What to do> Which lines below contain "found"? Copy every one of them.

Task input>
>>>>>
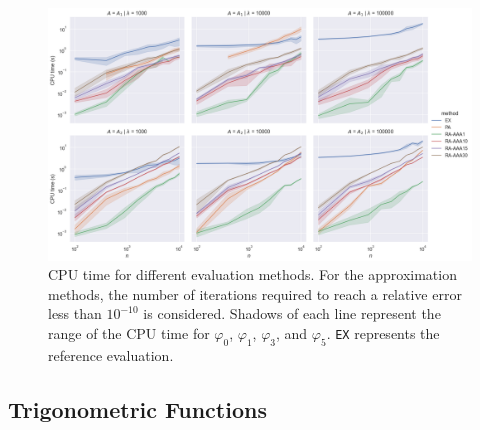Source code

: \begin{figure}[H]
    \centering
    \includegraphics[width=.9\textwidth]{img/krylovapproximation/cputime_methods.png}
    \caption{
        CPU time for different evaluation methods. For the approximation methods,
        the number of iterations required to reach a relative error less than $10^{-10}$
        is considered. Shadows of each line represent the range of the CPU time for
        $\varphi_0$, $\varphi_1$, $\varphi_3$, and $\varphi_5$.
        \texttt{EX} represents the reference evaluation.
    }
    \label{fig:krylovapproximationcputime}
\end{figure}

\FloatBarrier

\subsection{Trigonometric Functions}
\label{sec:resultstrigonometricfunctions}

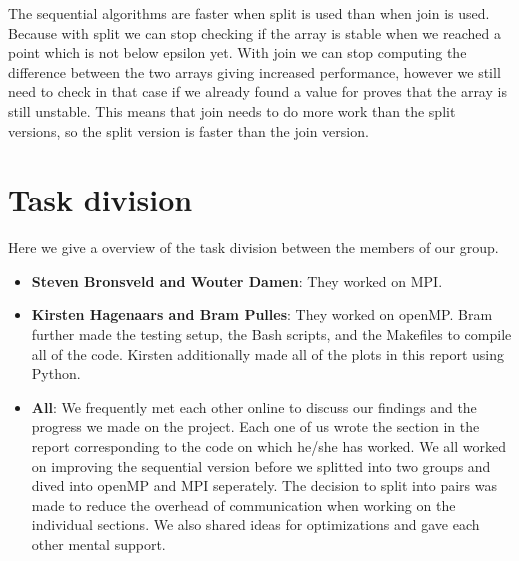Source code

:\documentclass[a4paper]{article}
\begin{document}
The sequential algorithms are faster when split is used than when join is used. Because with split we can stop checking if the array is stable when we reached a point which is not below epsilon yet. With join we can stop computing the difference between the two arrays giving increased performance, however we still need to check in that case if we already found a value for proves that the array is still unstable. This means that join needs to do more work than the split versions, so the split version is faster than the join version.


\section{Task division}
Here we give a overview of the task division between the members of our group.
\begin{itemize}
    \item \textbf{Steven Bronsveld and Wouter Damen}: They worked on MPI.
    \item \textbf{Kirsten Hagenaars and Bram Pulles}: They worked on openMP. Bram further made the testing setup, the Bash scripts, and the Makefiles to compile all of the code. Kirsten additionally made all of the plots in this report using Python.
    \item \textbf{All}: We frequently met each other online to discuss our findings and the progress we made on the project. Each one of us wrote the section in the report corresponding to the code on which he/she has worked. We all worked on improving the sequential version before we splitted into two groups and dived into openMP and MPI seperately. The decision to split into pairs was made to reduce the overhead of communication when working on the individual sections. We also shared ideas for optimizations and gave each other mental support.
\end{itemize}
\end{document}
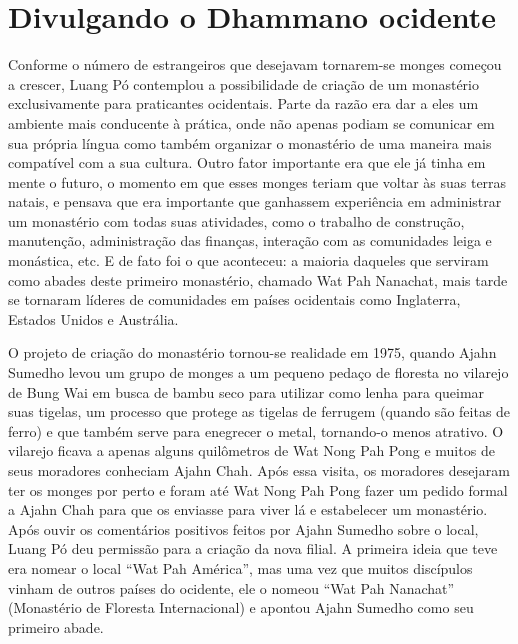 \chapter[Divulgando o Dhamma no ocidente]{Divulgando o Dhamma\newline no ocidente}

Conforme o número de estrangeiros que desejavam tornarem-se monges
começou a crescer, Luang Pó contemplou a possibilidade de criação de um
monastério exclusivamente para praticantes ocidentais. Parte da razão
era dar a eles um ambiente mais conducente à prática, onde não apenas
podiam se comunicar em sua própria língua como também organizar o
monastério de uma maneira mais compatível com a sua cultura. Outro fator
importante era que ele já tinha em mente o futuro, o momento em que
esses monges teriam que voltar às suas terras natais, e pensava que era
importante que ganhassem experiência em administrar um monastério com
todas suas atividades, como o trabalho de construção, manutenção,
administração das finanças, interação com as comunidades leiga e
monástica, etc. E de fato foi o que aconteceu: a maioria daqueles que
serviram como abades deste primeiro monastério, chamado Wat Pah
Nanachat, mais tarde se tornaram líderes de comunidades em países
ocidentais como Inglaterra, Estados Unidos e Austrália.

O projeto de criação do monastério tornou-se realidade em 1975, quando
Ajahn Sumedho levou um grupo de monges a um pequeno pedaço de floresta
no vilarejo de Bung Wai em busca de bambu seco para utilizar como lenha
para queimar suas tigelas, um processo que protege as tigelas de
ferrugem (quando são feitas de ferro) e que também serve para enegrecer
o metal, tornando-o menos atrativo. O vilarejo ficava a apenas alguns
quilômetros de Wat Nong Pah Pong e muitos de seus moradores conheciam
Ajahn Chah. Após essa visita, os moradores desejaram ter os monges por
perto e foram até Wat Nong Pah Pong fazer um pedido formal a Ajahn Chah
para que os enviasse para viver lá e estabelecer um monastério. Após
ouvir os comentários positivos feitos por Ajahn Sumedho sobre o local,
Luang Pó deu permissão para a criação da nova filial. A primeira ideia
que teve era nomear o local ``Wat Pah América'', mas uma vez que muitos
discípulos vinham de outros países do ocidente, ele o nomeou ``Wat Pah
Nanachat'' (Monastério de Floresta Internacional) e apontou Ajahn
Sumedho como seu primeiro abade.

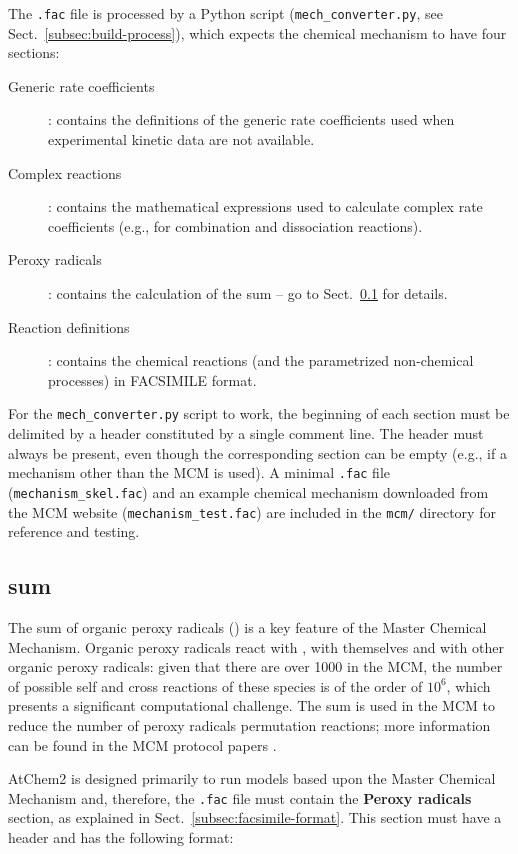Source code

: The \texttt{.fac} file is processed by a Python script
(\texttt{mech\_converter.py}, see Sect.~\ref{subsec:build-process}),
which expects the chemical mechanism to have four sections:

\begin{description}
\item[Generic rate coefficients] : contains the definitions of the
  generic rate coefficients used when experimental kinetic data are
  not available.
\item[Complex reactions] : contains the mathematical expressions used
  to calculate complex rate coefficients (e.g., for combination and
  dissociation reactions).
\item[Peroxy radicals] : contains the calculation of the  sum
  -- go to Sect.~\ref{subsec:ro2-sum} for details.
\item[Reaction definitions] : contains the chemical reactions (and the
  parametrized non-chemical processes) in FACSIMILE format.
\end{description}

For the \texttt{mech\_converter.py} script to work, the beginning of
each section must be delimited by a header constituted by a single
comment line.  The header must always be present, even though the
corresponding section can be empty (e.g., if a mechanism other than
the MCM is used). A minimal \texttt{.fac} file
(\texttt{mechanism\_skel.fac}) and an example chemical mechanism
downloaded from the MCM website (\texttt{mechanism\_test.fac}) are
included in the \texttt{mcm/} directory for reference and testing.

\subsection{ sum} \label{subsec:ro2-sum}

The sum of organic peroxy radicals () is a key feature of the
Master Chemical Mechanism. Organic peroxy radicals react with
, with themselves and with other organic peroxy radicals:
given that there are over 1000  in the MCM, the number of
possible self and cross reactions of these species is of the order of
$10^6$, which presents a significant computational challenge. The
 sum is used in the MCM to reduce the number of peroxy
radicals permutation reactions; more information can be found in the
MCM protocol papers \citep{jenkin_1997, saunders_2003}.

AtChem2 is designed primarily to run models based upon the Master
Chemical Mechanism and, therefore, the \texttt{.fac} file must contain
the \textbf{Peroxy radicals} section, as explained in
Sect.~\ref{subsec:facsimile-format}. This section must have a header
and has the following format:

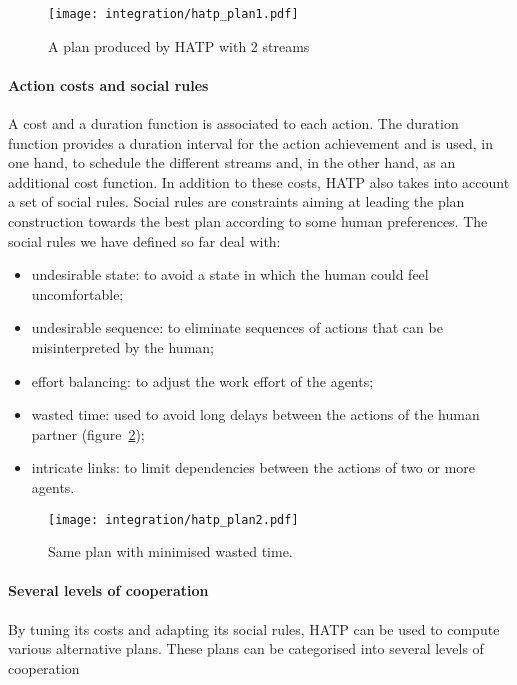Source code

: \begin{figure}[htbp]
  \centering
  \texttt{[image: integration/hatp\_plan1.pdf]}
  \caption{A plan produced by HATP with 2 streams}
  \label{plan_hatp1}
\end{figure}

\paragraph{Action costs and social rules} A cost and a duration function is
associated to each action.  The duration function provides a duration interval
for the action achievement and is used, in one hand, to schedule the different
streams and, in the other hand, as an additional cost function.  In addition to
these costs, HATP also takes into account a set of social rules.  Social rules
are constraints aiming at leading the plan construction towards the best plan
according to some human preferences. The social rules we have defined so far
deal with:

\begin{itemize}

    \item undesirable state: to avoid a state in which the human could feel
    uncomfortable;

    \item undesirable sequence: to eliminate sequences of actions that can be
    misinterpreted by the human;

    \item effort balancing: to adjust the work effort of the agents;

    \item wasted time: used to avoid long delays between the actions of the
    human partner (figure~\ref{plan_hatp2});

    \item intricate links: to limit dependencies between the actions of two or
    more agents.

\end{itemize}

\begin{figure}[htbp]
  \centering
  \texttt{[image: integration/hatp\_plan2.pdf]}
  \caption{Same plan with minimised wasted time.}
  \label{plan_hatp2}
\end{figure}

\paragraph{Several levels of cooperation} By tuning its costs and adapting its
social rules, HATP can be used to compute various alternative plans. These
plans can be categorised into several levels of cooperation

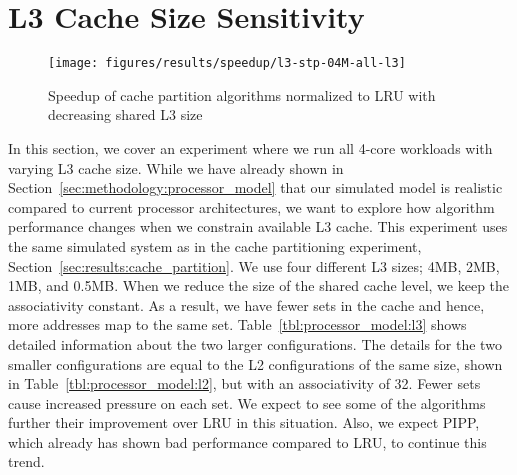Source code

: \section{L3 Cache Size Sensitivity}
\label{sec:results:l3size_sensitivity}


\begin{figure}[th]
    \centering
    \texttt{[image: figures/results/speedup/l3-stp-04M-all-l3]}
    \caption{Speedup of cache partition algorithms normalized to LRU with decreasing shared L3 size}
    \label{fig:results:l3}
\end{figure}

In this section, we cover an experiment where we run all 4-core workloads with varying L3 cache size.
While we have already shown in Section~\ref{sec:methodology:processor_model} that our simulated model is realistic compared to current processor architectures, we want to explore how algorithm performance changes when we constrain available L3 cache.
This experiment uses the same simulated system as in the cache partitioning experiment, Section~\ref{sec:results:cache_partition}.
We use four different L3 sizes; 4MB, 2MB, 1MB, and 0.5MB.
When we reduce the size of the shared cache level, we keep the associativity constant.
As a result, we have fewer sets in the cache and hence, more addresses map to the same set.
Table~\ref{tbl:processor_model:l3} shows detailed information about the two larger configurations.
The details for the two smaller configurations are equal to the L2 configurations of the same size, shown in Table~\ref{tbl:processor_model:l2}, but with an associativity of 32.
Fewer sets cause increased pressure on each set.
We expect to see some of the algorithms further their improvement over LRU in this situation.
Also, we expect PIPP, which already has shown bad performance compared to LRU, to continue this trend.

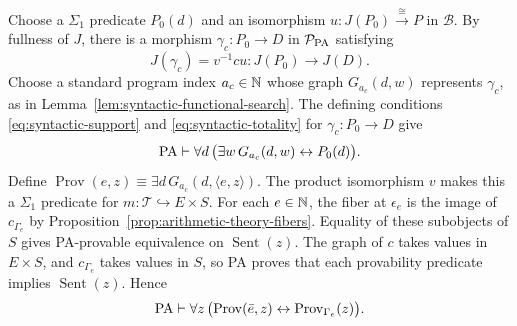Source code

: Choose a $\Sigma_1$ predicate $P_0(d)$ and an
isomorphism $u:J(P_0)\xrightarrow{\cong}P$ in $\mathcal B$.
By fullness of $J$, there is a morphism
$\gamma_c:P_0\to D$ in $\mathcal P_{\mathrm{PA}}$ satisfying
\[
 J(\gamma_c)=v^{-1}cu:J(P_0)\longrightarrow J(D).
\]
Choose a standard program index $a_c\in\mathbb N$ whose graph
$G_{a_c}(d,w)$ represents $\gamma_c$, as in
Lemma~\ref{lem:syntactic-functional-search}. The defining conditions
\eqref{eq:syntactic-support} and \eqref{eq:syntactic-totality}
for $\gamma_c:P_0\to D$ give
\[
 \mathrm{PA}\vdash\forall d\,
     \bigl(\exists w\,G_{a_c}(d,w)\leftrightarrow P_0(d)\bigr).
\]
Define $\operatorname{Prov}(e,z)
\equiv\exists d\,G_{a_c}(d,\langle e,z\rangle)$.
The product isomorphism $v$ makes this a $\Sigma_1$
predicate for $m:\mathcal T\hookrightarrow E\times S$.
For each $e\in\mathbb N$, the fiber at $\epsilon_e$ is the image of
$c_{\Gamma_e}$ by Proposition~\ref{prop:arithmetic-theory-fibers}. Equality
of these subobjects of $S$ gives PA-provable equivalence on
$\operatorname{Sent}(z)$. The graph of $c$ takes values in $E\times S$,
and $c_{\Gamma_e}$ takes values in $S$, so PA proves that each
provability predicate implies $\operatorname{Sent}(z)$. Hence
\[
 \mathrm{PA}\vdash\forall z\,
   \bigl(\operatorname{Prov}(\bar e,z)
       \leftrightarrow\operatorname{Prov}_{\Gamma_e}(z)\bigr).
\]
<<<<<
Solved problem>
The sequential algorithms are faster when split is used than when join is used. Because with split we can stop checking if the array is stable when we reached a point which is not below epsilon yet. With join we can stop computing the difference between the two arrays giving increased performance, however we still need to check in that case if we already found a value for proves that the array is still unstable. This means that join needs to do more work than the split versions, so the split version is faster than the join version.
radicals permutation reactions; more information can be found in the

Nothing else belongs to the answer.